As diligências da máquina diplomática não pararam aí: vários bispos e cardeais foram a países muçulmanos e falaram com autoridades políticas e religiosas. No mês do Ramadão, foi divulgada uma mensagem do Conselho Pontifício para o Diálogo Inter-Religioso dirigida a todos os muçulmanos. Bento XVI referiu-se também à data, numa das suas alocuções públicas. Finalmente, no passado dia 11, recebeu Mustapha Chérif, filósofo argelino e adepto militante do diálogo islamo-cristão, um dos muçulmanos que criticaram (alguns apoiaram) o discurso do Papa, de forma pacífica.

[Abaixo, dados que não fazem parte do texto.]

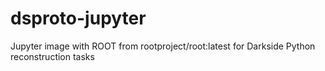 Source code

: # dsproto-jupyter
Jupyter image with ROOT from rootproject/root:latest for Darkside Python reconstruction tasks
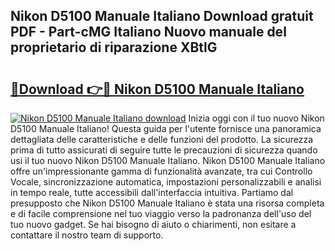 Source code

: ## Nikon D5100 Manuale Italiano Download gratuit PDF - Part-cMG Italiano Nuovo manuale del proprietario di riparazione XBtlG

# <h2><a href="http://dfg0l0.blite.top/?on=Nikon+D5100+Manuale+Italiano">🔗Download 👉🔴 Nikon D5100 Manuale Italiano</a></h2>

[![Nikon D5100 Manuale Italiano download](https://i.imgur.com/lujVjoI.png)](http://dfg0l0.blite.top/?on=Nikon+D5100+Manuale+Italiano)
Inizia oggi con il tuo nuovo Nikon D5100 Manuale Italiano! Questa guida per l'utente fornisce una panoramica dettagliata delle caratteristiche e delle funzioni del prodotto. La sicurezza prima di tutto assicurati di seguire tutte le precauzioni di sicurezza quando usi il tuo nuovo Nikon D5100 Manuale Italiano. Nikon D5100 Manuale Italiano offre un'impressionante gamma di funzionalità avanzate, tra cui Controllo Vocale, sincronizzazione automatica, impostazioni personalizzabili e analisi in tempo reale, tutte accessibili dall'interfaccia intuitiva. Partiamo dal presupposto che Nikon D5100 Manuale Italiano è stata una risorsa completa e di facile comprensione nel tuo viaggio verso la padronanza dell'uso del tuo nuovo gadget. Se hai bisogno di aiuto o chiarimenti, non esitare a contattare il nostro team di supporto.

Na Turquia, a viagem está a ser tratada com pinças pelas autoridades, que receiam manifestações de grupos mais radicais. Quinta-feira, 40 membros de um pequeno partido nacionalista foram presos depois de terem ocupado um dos mais conhecidos edifícios de Istambul, Santa Sofia, catedral ortodoxa transformada em mesquita e hoje museu. "Papa não esgotes a nossa paciência", aconselharam os manifestantes, de extrema-direita. Hoje está previsto novo protesto, convocado pelo Partido Islâmico da Felicidade, que pode reunir dezenas de milhares de pessoas.
Papa na Mesquita Azul?A inclusão de Santa Sofia no programa da visita papal irritou nacionalistas e islamistas, que consideram tratar-se de um sinal da vontade cristã em reivindicar o regresso da Igreja a um espaço que foi mesquita nos cinco séculos do regime otomano. "Este país tem um bloqueio com o cristianismo. Os nacionalistas ainda pensam que salvaram a Anatólia do cristianismo", comentava recentemente Semih Idiz, editor da CNN turca.

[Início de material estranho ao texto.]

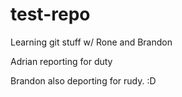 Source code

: # test-repo
Learning git stuff w/ Rone and Brandon

Adrian reporting for duty

Brandon also deporting for rudy. :D
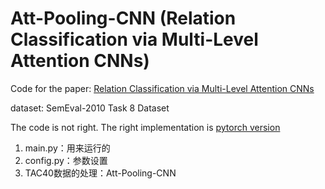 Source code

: # Att-Pooling-CNN (Relation Classification via Multi-Level Attention CNNs)

Code for the paper: [Relation Classification via Multi-Level Attention CNNs](http://iiis.tsinghua.edu.cn/~weblt/papers/relation-classification.pdf)

dataset: SemEval-2010 Task 8 Dataset

The code is not right. The right implementation is [pytorch version](https://github.com/lawlietAi/relation-classification-via-attention-model.git)

1. main.py：用来运行的
2. config.py：参数设置
3. TAC40数据的处理：Att-Pooling-CNN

Com Santa Sofia já na agenda, o Vaticano fez agora saber que Bento XVI quer também visitar a mesquita do Sultão Ahmed, mais conhecida como Mesquita Azul, construída precisamente diante da antiga catedral. A confirmar-se, será apenas a segunda vez que um Papa vai a uma mesquita, depois de João Paulo II ter estado na mesquita dos Omíadas, em Damasco.
Apesar das especulações que se seguiram ao discurso de Ratisbona, Bento XVI nunca pensou em anular a visita ao país de 72,5 milhões de habitantes (97 por cento de muçulmanos), disse em Roma o arcebispo Dominique Mamberti, chefe da diplomacia do Vaticano. A viagem já era considerada de risco antes mesmo do discurso de Setembro, por causa de declarações antigas de Bento XVI a respeito da entrada da Turquia na União Europeia.

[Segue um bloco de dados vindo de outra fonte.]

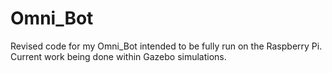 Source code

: # Omni_Bot
Revised code for my Omni_Bot intended to be fully run on the Raspberry Pi. Current work being done within Gazebo simulations.
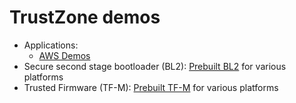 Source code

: # TrustZone demos

- Applications:
  - [AWS Demos](app/AWS/README.md)
- Secure second stage bootloader (BL2): [Prebuilt BL2](bl2/README.md) for various platforms
- Trusted Firmware (TF-M): [Prebuilt TF-M](tfm/README.md) for various platforms
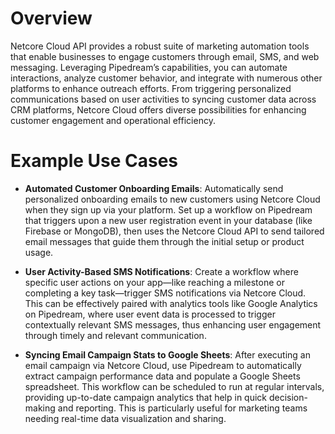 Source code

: # Overview

Netcore Cloud API provides a robust suite of marketing automation tools that enable businesses to engage customers through email, SMS, and web messaging. Leveraging Pipedream’s capabilities, you can automate interactions, analyze customer behavior, and integrate with numerous other platforms to enhance outreach efforts. From triggering personalized communications based on user activities to syncing customer data across CRM platforms, Netcore Cloud offers diverse possibilities for enhancing customer engagement and operational efficiency.

# Example Use Cases

- **Automated Customer Onboarding Emails**: Automatically send personalized onboarding emails to new customers using Netcore Cloud when they sign up via your platform. Set up a workflow on Pipedream that triggers upon a new user registration event in your database (like Firebase or MongoDB), then uses the Netcore Cloud API to send tailored email messages that guide them through the initial setup or product usage.

- **User Activity-Based SMS Notifications**: Create a workflow where specific user actions on your app—like reaching a milestone or completing a key task—trigger SMS notifications via Netcore Cloud. This can be effectively paired with analytics tools like Google Analytics on Pipedream, where user event data is processed to trigger contextually relevant SMS messages, thus enhancing user engagement through timely and relevant communication.

- **Syncing Email Campaign Stats to Google Sheets**: After executing an email campaign via Netcore Cloud, use Pipedream to automatically extract campaign performance data and populate a Google Sheets spreadsheet. This workflow can be scheduled to run at regular intervals, providing up-to-date campaign analytics that help in quick decision-making and reporting. This is particularly useful for marketing teams needing real-time data visualization and sharing.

É também a pensar em Bruxelas que académicos e comentadores criticaram nas últimas semanas o primeiro-ministro, Recep Tayyip Erdogan, que até sexta-feira não tinha planos para receber o Papa. Para muitos, a visita pode ser de risco mas é mais de oportunidade e a Turquia pode usá-la para enviar um sinal positivo ao complicado processo de adesão. Já em Dezembro terá lugar um conselho europeu fundamental para as aspirações do país. Erdogan, que estará em Riga na cimeira da NATO a partir de terça-feira, diz agora que tentará pelo menos um breve encontro com Bento XVI no aeroporto.
Quem nunca teve dúvidas em encontrar-se com o Papa foi Ali Bardakoglu, principal autoridade muçulmana na Turquia, presidente do gabinete de assuntos religiosos, e um dos que mais criticou as palavras de Bento XVI, estimando que eram "inaceitáveis" e davam do islão "uma visão parcial e cheia de preconceitos". "Penso que a visita é um passo em frente num processo" de diálogo, diz agora. "Pode avançar na resolução de problemas internacionais e mostrar a importância da cooperação entre religiões."